El bosque no se parecía a ningún lugar que hubiera visto antes. Me había criado en un bloque de pisos del norte de Houston. Las cosas más salvajes que había visto habían sido la serpiente cascabel del prado y mi tía Rosa en camisón, hasta que me mandaron a la Escuela del Monte.

Incluso allí, el colegio estaba en el desierto. No había árboles con raíces nudosas con las que tropezar. Ni arroyos en los que caerse. Ni ramas que proyectaran sombras oscuras y espeluznantes, ni búhos que me miraran con sus grandes ojos reflectantes. Aquello era la dimensión desconocida.

Avancé dando traspiés hasta que estuve seguro de que nadie podía verme desde las cabañas. Entonces invoqué el fuego. Las llamas empezaron a danzar por las puntas de mis dedos, arrojando suficiente luz para permitir la visión. No había intentado mantener fuego encendido de forma continua desde que tenía cinco años, en la mesa de picnic. Desde la muerte de mi madre, había estado demasiado asustado para intentar algo. Incluso aquel pequeño fuego me hacía sentir culpable.

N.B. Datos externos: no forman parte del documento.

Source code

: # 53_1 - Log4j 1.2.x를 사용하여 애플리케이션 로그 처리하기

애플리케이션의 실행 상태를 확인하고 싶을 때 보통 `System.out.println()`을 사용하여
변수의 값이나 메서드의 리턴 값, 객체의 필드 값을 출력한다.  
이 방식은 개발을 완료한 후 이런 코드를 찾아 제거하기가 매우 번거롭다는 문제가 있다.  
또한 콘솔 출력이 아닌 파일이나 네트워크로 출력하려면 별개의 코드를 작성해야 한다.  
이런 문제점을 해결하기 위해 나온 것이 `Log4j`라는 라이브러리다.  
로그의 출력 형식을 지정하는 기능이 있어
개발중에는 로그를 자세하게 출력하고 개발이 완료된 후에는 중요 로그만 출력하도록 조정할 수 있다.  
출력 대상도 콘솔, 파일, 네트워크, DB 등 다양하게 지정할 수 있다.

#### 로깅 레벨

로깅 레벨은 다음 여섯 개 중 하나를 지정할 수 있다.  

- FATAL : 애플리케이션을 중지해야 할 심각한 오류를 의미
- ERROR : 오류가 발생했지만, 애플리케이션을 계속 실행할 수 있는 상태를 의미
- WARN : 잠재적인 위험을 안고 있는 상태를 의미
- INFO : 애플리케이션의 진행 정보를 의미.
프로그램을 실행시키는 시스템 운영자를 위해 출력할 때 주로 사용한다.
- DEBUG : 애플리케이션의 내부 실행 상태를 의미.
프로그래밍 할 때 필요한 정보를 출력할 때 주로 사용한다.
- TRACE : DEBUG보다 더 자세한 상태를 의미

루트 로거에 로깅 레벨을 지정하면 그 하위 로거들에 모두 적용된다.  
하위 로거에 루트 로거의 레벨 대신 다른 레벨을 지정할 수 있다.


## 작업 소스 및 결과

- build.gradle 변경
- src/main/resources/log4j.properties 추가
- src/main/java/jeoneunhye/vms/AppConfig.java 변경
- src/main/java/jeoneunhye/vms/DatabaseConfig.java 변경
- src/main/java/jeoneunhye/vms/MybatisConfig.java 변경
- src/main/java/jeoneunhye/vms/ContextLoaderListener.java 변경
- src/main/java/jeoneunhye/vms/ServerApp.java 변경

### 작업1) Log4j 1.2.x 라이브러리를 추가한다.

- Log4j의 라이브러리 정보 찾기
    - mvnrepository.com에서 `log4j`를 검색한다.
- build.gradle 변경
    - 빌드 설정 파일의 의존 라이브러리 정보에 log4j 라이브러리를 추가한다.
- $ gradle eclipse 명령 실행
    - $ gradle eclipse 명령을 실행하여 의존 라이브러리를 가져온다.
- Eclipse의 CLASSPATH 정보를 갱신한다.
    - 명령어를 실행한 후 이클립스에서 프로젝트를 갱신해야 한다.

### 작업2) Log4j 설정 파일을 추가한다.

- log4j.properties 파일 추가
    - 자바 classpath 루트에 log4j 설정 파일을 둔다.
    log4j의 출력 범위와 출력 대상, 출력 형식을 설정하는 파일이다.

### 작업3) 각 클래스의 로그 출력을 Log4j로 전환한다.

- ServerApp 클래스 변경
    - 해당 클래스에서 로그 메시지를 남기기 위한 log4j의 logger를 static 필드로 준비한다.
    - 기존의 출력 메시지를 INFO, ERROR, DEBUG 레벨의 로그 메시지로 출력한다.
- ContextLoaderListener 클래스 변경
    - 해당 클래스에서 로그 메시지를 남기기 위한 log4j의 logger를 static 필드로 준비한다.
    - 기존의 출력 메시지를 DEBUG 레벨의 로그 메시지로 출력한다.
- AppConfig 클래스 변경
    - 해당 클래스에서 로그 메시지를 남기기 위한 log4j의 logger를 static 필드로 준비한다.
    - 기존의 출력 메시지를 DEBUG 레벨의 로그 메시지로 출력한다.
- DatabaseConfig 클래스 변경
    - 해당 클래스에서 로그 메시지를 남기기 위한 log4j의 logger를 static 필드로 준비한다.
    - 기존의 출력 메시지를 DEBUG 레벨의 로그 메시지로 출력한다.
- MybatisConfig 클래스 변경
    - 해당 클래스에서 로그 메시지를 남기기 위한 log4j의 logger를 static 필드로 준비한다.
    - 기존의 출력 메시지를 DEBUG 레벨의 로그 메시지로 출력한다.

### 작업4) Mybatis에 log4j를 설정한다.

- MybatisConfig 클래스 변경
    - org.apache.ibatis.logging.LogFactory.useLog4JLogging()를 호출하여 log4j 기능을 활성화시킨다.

Seguí andando, buscando indicios típicos de dragón: huellas gigantescas, árboles pisoteados, franjas de bosque incendiado. Algo tan grande no podía precisamente escabullirse, ¿no? Pero no vi nada. En una ocasión creí apreciar una silueta grande y peluda parecida a un lobo o un oso, pero la criatura no se acercó al fuego, lo cual me pareció bien.

Entonces, al fondo de un claro, vi la primera trampa: un cráter de treinta metros de ancho rodeado de cantos rodados.

Tuve que reconocer que era muy ingeniosa. En el centro había un tanque metálico del tamaño de una bañera lleno de un burbujeante líquido oscuro: salsa de tabasco y aceite de motor. Sobre un pedestal suspendido encima del tanque, un ventilador eléctrico daba vueltas, esparciendo el humo a través del bosque. 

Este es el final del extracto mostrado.